# Shutdown and Graceful Termination Design
This document defines the shutdown orchestration for lazydns: how servers
(DoH/DoQ/DoT/TCP/Admin/Monitoring) and plugins cooperate to achieve a
predictable, observable, and safe graceful shutdown.
Goal
----
- Ensure the system stops accepting new work, allows in‑flight work to
complete within configurable bounds, and then releases background
resources (watchers, job tasks, connection endpoints) in a deterministic
order with timeouts and observability.
Principles
----------
- Drain first: stop accepting new requests/connections before tearing down
shared resources.
- Reverse init order: shut down components in the inverse order of their
initialization (consumers before providers) to avoid use-after-free.
- Fail‑fast after bounded wait: honor configurable timeouts and then
proceed with best-effort forced cleanup while logging failures.
- Make shutdown triggers explicit: accept OS signals, admin API calls, or
programmatic requests, and route them through a single coordinator.
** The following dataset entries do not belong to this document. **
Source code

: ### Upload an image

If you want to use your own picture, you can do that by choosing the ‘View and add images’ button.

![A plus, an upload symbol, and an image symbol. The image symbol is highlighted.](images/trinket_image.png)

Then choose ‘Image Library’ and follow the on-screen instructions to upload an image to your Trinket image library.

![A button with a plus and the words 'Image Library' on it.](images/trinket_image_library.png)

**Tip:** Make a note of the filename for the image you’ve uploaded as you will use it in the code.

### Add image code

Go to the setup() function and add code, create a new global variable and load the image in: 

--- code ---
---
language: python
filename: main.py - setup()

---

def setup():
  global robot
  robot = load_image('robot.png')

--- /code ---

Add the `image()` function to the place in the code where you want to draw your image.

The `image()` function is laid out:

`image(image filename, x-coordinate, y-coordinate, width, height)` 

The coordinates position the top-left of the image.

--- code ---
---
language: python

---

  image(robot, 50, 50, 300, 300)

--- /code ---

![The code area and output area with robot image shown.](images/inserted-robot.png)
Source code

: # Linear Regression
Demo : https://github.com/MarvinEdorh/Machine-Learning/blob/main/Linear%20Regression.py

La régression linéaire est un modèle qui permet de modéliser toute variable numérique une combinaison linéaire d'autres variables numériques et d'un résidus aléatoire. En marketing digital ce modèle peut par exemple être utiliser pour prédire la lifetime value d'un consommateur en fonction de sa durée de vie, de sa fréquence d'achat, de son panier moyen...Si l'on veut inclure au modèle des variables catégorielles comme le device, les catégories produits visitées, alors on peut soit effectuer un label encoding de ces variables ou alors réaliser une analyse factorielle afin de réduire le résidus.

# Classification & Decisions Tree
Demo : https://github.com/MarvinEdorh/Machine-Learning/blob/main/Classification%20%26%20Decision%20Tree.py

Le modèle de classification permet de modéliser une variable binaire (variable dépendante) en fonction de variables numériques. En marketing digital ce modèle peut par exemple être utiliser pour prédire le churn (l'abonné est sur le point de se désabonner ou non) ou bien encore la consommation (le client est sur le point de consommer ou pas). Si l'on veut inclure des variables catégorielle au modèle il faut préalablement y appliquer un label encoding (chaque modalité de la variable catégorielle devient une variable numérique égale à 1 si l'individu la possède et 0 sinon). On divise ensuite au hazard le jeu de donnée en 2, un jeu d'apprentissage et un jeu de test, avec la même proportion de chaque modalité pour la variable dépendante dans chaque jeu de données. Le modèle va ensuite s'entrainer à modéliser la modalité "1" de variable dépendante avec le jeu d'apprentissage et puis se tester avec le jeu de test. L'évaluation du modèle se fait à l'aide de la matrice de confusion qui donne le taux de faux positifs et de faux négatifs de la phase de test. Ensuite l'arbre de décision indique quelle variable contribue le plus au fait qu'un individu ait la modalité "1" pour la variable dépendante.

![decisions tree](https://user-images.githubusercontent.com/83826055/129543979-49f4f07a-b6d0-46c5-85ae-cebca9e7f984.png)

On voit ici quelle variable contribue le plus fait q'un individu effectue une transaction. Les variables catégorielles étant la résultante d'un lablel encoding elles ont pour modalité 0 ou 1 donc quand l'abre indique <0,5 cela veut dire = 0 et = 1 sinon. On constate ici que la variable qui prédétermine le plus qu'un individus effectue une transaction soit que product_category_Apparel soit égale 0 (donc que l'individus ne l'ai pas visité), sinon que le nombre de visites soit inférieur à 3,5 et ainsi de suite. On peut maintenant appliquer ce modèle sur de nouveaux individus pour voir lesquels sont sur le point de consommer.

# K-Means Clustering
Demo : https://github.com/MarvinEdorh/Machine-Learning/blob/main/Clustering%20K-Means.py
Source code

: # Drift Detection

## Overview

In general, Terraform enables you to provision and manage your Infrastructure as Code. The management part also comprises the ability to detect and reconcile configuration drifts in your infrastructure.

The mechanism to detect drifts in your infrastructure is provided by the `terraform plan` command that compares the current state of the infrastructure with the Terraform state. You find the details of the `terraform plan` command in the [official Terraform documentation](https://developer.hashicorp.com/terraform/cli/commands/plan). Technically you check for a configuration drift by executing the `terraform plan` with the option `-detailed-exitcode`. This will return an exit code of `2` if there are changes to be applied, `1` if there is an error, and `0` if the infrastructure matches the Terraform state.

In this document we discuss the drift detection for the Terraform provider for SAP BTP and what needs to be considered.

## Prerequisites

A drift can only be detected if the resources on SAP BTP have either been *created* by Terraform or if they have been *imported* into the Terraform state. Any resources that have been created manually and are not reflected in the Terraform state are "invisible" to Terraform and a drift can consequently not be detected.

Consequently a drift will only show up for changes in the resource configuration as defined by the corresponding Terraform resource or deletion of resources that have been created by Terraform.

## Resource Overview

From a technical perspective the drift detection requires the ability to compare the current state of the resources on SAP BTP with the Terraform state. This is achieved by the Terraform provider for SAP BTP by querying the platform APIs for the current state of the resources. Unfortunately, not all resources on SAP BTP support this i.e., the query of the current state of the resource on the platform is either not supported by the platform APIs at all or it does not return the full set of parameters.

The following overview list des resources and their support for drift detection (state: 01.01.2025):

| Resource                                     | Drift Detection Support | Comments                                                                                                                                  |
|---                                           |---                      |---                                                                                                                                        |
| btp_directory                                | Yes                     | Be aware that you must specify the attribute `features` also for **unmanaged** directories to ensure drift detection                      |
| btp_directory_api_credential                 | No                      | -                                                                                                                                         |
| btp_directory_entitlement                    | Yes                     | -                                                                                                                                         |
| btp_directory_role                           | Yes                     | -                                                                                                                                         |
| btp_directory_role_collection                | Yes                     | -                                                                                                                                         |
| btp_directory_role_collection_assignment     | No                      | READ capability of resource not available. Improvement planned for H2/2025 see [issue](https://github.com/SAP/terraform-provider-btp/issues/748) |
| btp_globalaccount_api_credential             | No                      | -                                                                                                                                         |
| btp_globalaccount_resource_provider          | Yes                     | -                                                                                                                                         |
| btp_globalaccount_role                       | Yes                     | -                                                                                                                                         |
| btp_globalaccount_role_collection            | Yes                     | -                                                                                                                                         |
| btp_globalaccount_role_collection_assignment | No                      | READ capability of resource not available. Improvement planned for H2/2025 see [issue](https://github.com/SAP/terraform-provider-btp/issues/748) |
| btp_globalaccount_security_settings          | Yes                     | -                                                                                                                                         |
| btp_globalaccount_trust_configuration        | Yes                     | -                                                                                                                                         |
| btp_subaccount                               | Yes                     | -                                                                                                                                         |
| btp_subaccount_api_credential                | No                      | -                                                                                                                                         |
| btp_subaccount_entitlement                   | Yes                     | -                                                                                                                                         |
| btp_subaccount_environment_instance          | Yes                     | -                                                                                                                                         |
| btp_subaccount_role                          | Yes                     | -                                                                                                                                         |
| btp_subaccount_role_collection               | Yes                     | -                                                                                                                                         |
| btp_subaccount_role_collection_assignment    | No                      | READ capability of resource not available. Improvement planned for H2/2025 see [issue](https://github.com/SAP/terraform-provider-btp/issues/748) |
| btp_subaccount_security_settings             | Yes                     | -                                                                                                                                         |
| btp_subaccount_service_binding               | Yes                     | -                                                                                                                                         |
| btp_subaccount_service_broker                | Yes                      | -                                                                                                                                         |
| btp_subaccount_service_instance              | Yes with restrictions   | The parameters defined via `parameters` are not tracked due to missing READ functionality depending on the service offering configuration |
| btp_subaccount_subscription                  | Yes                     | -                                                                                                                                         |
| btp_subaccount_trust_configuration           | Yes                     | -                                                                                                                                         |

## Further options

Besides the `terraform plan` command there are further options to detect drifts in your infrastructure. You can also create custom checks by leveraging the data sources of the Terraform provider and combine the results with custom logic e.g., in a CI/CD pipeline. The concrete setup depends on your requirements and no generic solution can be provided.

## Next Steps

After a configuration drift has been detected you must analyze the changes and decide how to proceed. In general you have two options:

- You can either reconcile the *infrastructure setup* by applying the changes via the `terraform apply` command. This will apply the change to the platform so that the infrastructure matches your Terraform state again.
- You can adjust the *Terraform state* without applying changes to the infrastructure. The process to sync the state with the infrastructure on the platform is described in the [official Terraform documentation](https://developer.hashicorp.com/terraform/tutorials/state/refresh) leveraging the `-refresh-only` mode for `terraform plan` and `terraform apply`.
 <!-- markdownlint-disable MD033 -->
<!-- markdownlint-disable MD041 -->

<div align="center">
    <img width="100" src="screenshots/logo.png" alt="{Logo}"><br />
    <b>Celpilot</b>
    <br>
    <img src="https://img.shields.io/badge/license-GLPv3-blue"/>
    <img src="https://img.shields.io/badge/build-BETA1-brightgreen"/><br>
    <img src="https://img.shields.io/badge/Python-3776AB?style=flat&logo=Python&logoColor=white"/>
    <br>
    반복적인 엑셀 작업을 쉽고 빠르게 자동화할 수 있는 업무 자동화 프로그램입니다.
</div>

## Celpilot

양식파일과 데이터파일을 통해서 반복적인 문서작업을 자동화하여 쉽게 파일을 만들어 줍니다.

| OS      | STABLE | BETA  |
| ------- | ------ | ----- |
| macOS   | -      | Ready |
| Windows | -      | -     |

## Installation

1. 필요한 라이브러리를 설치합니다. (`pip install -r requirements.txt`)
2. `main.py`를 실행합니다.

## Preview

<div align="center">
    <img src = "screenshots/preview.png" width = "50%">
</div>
Shutdown Phases (high level)
----------------------------
1. Trigger: a signal (Ctrl-C, SIGTERM), Admin request, or other controller
publishes a shutdown event to the ShutdownCoordinator.
2. Stop producing new work (drain): each server stops accepting new
connections/requests (e.g. axum `graceful_shutdown`, quinn Endpoint
close, TcpListener shutdown) and returns early for new clients.
3. Drain wait: wait for in‑flight requests to finish (use a global active
request counter or per‑server counters). Wait is bounded by
`drain_timeout` configuration.
4. Pre‑shutdown of active generators: stop job producers (Cron, watchers,
plugin-internal repeaters) so they don't create more work during shutdown.
5. Plugin Shutdown: call `shutdown()` (via the `as_shutdown()` bridge) on
plugins in reverse registration/initialization order. Use per‑plugin
timeouts (e.g. `plugin_shutdown_timeout`). Prefer serial inverse order
by default; allow optional parallel groups when safe.
6. Final cleanup: close global resources (metrics exporters, temp files,
thread pools), await remaining JoinHandles with overall `global_shutdown_timeout`.
Servers: service-specific notes
------------------------------
- DoH (`src/server/doh.rs`)
- Uses axum/axum-server; integrate axum's `graceful_shutdown` by passing
a shutdown future (oneshot/watch). Ensure TLS (rustls) shutdown is
coordinated and requests in flight are given time to complete.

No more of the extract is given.